(Beginning of MATERIAL FOR THE TASK)
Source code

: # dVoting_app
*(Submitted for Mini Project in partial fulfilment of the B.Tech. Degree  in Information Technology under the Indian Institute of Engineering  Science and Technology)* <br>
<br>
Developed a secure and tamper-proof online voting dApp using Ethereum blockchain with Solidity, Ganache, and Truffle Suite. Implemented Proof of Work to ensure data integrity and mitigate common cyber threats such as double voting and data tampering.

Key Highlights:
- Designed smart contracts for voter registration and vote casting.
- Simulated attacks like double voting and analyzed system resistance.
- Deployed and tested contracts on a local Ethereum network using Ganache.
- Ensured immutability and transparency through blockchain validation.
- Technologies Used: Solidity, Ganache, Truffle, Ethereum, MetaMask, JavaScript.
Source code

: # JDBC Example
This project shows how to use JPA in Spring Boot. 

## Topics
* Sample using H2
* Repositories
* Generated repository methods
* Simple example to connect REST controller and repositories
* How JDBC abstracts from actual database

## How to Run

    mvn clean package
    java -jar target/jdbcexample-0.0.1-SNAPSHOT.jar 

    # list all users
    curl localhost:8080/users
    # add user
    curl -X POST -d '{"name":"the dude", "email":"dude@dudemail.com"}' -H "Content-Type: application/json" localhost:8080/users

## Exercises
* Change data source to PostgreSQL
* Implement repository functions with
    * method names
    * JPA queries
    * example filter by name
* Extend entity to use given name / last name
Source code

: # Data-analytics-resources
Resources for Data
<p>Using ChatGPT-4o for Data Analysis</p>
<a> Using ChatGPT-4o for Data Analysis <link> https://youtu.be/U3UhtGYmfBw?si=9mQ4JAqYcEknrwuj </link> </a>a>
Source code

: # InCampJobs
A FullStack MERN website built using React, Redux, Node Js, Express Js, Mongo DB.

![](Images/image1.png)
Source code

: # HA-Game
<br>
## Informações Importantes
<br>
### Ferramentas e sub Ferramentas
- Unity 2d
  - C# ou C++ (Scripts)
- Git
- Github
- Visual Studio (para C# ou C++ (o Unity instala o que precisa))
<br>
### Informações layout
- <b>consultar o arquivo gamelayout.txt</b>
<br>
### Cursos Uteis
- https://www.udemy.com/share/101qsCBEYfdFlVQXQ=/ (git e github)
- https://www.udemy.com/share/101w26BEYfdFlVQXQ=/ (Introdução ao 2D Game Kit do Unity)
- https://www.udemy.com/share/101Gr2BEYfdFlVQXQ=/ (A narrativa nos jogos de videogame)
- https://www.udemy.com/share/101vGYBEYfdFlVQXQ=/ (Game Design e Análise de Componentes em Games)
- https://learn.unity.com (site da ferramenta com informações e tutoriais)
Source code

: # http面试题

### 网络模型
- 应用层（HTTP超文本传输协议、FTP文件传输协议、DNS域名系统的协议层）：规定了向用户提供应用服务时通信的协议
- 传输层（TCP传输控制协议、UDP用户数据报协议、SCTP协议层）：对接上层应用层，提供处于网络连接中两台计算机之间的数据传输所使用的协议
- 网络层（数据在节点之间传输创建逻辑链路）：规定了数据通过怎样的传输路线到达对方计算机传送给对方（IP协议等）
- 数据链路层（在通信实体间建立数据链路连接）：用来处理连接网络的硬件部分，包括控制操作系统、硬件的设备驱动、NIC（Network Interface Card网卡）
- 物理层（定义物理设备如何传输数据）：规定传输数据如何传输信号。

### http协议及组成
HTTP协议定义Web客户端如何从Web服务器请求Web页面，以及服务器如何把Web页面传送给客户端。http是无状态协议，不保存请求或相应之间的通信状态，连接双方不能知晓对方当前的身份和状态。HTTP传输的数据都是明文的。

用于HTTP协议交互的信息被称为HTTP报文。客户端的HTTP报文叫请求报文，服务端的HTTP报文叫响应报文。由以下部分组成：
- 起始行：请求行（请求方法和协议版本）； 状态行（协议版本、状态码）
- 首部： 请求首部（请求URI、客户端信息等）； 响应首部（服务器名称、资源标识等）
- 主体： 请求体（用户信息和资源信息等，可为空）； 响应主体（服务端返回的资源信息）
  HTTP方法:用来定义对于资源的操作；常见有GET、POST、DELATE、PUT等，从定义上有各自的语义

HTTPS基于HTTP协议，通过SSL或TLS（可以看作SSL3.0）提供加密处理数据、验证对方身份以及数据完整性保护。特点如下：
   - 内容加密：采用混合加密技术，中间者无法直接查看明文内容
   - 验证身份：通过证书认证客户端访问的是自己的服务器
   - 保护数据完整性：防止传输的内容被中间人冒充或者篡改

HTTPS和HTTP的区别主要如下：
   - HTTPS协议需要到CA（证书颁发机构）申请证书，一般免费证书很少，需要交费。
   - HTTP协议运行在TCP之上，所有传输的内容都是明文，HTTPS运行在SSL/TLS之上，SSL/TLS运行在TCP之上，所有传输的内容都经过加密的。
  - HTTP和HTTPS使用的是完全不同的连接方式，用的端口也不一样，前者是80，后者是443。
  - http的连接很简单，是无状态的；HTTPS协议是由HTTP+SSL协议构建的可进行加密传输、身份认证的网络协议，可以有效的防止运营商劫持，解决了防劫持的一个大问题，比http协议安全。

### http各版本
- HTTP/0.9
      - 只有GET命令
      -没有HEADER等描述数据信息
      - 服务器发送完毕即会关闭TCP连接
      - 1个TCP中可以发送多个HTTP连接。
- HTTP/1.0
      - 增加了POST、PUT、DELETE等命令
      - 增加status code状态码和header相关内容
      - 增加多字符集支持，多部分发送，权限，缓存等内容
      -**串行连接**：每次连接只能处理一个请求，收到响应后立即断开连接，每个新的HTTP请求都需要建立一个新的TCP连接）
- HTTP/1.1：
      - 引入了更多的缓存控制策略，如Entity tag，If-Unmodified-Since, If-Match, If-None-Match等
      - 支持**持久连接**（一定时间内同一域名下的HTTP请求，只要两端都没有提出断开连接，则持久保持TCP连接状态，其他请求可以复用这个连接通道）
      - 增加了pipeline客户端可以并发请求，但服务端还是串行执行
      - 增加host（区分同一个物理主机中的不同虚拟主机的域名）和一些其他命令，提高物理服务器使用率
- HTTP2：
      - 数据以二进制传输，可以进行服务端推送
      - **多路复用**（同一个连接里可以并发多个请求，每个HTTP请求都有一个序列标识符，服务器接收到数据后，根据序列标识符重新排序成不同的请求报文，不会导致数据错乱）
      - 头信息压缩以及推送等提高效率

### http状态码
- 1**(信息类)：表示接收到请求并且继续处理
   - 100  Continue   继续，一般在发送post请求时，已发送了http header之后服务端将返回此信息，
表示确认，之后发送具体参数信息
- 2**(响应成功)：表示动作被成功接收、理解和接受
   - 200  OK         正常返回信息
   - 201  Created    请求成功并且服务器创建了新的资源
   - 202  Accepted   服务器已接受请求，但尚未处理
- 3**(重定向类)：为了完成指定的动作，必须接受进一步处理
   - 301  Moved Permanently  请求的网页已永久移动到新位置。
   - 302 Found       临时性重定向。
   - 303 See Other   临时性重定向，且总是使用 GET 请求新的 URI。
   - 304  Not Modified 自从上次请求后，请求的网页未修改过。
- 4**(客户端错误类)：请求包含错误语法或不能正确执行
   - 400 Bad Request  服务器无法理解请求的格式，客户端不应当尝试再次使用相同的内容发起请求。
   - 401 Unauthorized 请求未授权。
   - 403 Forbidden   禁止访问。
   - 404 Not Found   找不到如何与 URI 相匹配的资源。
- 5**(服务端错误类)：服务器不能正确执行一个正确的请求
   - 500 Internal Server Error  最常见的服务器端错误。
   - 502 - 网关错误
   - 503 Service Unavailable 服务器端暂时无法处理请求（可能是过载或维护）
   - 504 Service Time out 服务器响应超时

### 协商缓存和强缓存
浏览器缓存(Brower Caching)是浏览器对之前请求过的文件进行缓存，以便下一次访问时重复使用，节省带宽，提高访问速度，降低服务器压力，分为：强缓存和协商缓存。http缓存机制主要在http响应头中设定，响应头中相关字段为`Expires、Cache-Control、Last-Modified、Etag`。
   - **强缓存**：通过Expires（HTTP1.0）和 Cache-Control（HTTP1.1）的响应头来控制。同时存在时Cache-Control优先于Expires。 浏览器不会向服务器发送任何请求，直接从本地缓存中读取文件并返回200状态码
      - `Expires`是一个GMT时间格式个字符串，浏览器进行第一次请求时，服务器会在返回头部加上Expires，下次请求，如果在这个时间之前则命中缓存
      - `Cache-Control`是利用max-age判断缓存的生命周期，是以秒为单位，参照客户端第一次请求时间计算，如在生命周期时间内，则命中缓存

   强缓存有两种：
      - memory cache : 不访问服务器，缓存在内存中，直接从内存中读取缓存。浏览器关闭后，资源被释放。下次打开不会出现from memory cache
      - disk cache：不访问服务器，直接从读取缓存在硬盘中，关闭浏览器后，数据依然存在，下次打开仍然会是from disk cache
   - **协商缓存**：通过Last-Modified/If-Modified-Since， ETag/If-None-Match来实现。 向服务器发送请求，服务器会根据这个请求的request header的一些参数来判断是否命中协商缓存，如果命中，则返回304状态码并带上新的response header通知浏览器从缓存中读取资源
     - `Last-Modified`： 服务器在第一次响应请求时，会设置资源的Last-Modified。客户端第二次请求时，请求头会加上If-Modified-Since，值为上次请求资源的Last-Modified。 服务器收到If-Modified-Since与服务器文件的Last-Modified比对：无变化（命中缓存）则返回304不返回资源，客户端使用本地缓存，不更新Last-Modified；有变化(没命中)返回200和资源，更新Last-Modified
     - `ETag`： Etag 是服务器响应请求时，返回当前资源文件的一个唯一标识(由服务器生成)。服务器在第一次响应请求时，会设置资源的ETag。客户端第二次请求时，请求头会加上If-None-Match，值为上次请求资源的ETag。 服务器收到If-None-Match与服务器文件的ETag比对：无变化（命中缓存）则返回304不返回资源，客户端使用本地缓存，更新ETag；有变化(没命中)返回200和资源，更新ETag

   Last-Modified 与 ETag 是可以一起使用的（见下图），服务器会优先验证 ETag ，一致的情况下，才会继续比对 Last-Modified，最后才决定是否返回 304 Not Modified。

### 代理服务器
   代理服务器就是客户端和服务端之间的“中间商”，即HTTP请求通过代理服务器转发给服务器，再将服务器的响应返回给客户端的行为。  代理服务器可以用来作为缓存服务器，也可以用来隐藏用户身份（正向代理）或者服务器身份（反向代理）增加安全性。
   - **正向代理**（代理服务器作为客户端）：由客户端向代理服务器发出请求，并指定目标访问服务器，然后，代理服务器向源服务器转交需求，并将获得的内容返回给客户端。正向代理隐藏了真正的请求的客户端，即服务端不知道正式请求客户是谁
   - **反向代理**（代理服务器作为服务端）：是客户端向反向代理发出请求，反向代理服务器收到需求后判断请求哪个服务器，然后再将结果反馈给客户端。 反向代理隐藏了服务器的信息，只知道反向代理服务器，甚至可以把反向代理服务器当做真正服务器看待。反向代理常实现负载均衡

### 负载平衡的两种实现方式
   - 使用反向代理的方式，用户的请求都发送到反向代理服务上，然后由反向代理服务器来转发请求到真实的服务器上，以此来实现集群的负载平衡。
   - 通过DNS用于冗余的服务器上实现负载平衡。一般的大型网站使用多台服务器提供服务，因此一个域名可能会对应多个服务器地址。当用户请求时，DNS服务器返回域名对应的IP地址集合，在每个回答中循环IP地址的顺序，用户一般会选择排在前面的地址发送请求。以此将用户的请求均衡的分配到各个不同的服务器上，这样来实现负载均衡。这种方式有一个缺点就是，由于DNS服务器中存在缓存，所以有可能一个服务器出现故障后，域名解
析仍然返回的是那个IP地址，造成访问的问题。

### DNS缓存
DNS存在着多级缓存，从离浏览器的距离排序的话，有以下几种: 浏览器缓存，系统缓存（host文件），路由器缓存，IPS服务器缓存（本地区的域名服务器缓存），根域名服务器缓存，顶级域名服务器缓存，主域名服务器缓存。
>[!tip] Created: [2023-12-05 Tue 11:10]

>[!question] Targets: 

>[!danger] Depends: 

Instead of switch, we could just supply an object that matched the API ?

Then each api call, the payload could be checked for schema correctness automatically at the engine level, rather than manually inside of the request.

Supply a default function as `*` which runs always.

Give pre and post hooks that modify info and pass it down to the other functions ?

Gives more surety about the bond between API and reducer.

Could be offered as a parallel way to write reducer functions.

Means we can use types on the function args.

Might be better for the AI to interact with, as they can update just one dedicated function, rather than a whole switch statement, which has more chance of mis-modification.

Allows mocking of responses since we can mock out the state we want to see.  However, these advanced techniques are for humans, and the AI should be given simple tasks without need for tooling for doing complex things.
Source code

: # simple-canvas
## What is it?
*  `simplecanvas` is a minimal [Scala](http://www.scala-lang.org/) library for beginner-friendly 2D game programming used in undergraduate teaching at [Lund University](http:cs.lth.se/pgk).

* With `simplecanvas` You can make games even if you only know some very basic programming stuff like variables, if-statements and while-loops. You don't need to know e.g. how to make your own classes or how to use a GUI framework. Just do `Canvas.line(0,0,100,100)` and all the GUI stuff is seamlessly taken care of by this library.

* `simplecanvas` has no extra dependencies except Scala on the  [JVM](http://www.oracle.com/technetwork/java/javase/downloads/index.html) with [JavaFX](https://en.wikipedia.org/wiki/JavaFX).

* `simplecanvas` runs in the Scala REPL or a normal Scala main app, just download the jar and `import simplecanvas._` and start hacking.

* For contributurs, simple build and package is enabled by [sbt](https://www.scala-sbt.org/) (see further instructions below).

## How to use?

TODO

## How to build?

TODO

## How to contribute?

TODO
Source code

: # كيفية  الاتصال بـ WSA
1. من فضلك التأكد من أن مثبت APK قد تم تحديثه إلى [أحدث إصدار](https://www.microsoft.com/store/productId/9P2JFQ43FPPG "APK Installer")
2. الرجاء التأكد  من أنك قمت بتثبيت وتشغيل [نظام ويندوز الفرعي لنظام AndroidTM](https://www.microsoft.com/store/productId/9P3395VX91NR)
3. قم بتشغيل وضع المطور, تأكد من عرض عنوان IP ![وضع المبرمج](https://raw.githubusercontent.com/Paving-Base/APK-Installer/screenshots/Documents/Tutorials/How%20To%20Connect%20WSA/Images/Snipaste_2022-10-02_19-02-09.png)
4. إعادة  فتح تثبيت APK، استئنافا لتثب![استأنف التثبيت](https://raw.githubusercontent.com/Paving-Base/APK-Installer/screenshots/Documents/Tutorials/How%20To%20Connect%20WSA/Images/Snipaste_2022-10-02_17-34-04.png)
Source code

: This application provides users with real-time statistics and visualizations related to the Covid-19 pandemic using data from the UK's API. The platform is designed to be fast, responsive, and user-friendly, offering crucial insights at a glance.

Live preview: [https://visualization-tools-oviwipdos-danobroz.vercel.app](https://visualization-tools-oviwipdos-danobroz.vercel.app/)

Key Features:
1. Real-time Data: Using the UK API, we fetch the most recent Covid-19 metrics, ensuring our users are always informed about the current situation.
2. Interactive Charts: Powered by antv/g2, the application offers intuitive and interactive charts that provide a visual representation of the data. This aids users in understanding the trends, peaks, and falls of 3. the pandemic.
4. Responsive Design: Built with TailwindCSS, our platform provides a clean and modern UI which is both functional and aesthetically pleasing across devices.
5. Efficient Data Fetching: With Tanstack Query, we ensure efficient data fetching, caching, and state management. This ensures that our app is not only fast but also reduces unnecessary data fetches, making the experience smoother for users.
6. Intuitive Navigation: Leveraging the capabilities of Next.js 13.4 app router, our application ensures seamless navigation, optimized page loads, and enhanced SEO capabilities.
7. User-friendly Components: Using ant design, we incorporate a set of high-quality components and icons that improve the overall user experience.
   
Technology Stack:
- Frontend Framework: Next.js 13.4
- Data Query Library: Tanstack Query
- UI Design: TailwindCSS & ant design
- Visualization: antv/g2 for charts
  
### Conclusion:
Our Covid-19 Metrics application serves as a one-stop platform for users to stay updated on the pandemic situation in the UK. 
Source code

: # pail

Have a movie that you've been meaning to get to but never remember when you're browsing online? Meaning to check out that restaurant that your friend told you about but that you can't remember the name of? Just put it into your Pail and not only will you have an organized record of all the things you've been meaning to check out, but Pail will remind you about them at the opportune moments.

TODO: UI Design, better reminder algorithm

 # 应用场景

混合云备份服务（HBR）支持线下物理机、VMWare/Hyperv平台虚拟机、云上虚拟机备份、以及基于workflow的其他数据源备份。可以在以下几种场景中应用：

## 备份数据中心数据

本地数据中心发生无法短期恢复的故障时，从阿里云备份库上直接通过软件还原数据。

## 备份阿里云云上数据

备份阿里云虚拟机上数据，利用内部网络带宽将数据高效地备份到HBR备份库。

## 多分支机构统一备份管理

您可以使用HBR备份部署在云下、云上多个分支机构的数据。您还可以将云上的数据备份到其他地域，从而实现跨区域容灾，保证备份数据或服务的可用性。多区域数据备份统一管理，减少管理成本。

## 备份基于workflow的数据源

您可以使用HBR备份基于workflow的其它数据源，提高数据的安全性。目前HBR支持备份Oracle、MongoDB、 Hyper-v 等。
(End of MATERIAL FOR THE TASK)
▸ **PROBLEM DESCRIPTION**:
Your response should contain each line of the listing in which the word "switch" occurs.

▸ **REPLY TO THE TASK**:
Instead of switch, we could just supply an object that matched the API ?
Might be better for the AI to interact with, as they can update just one dedicated function, rather than a whole switch statement, which has more chance of mis-modification.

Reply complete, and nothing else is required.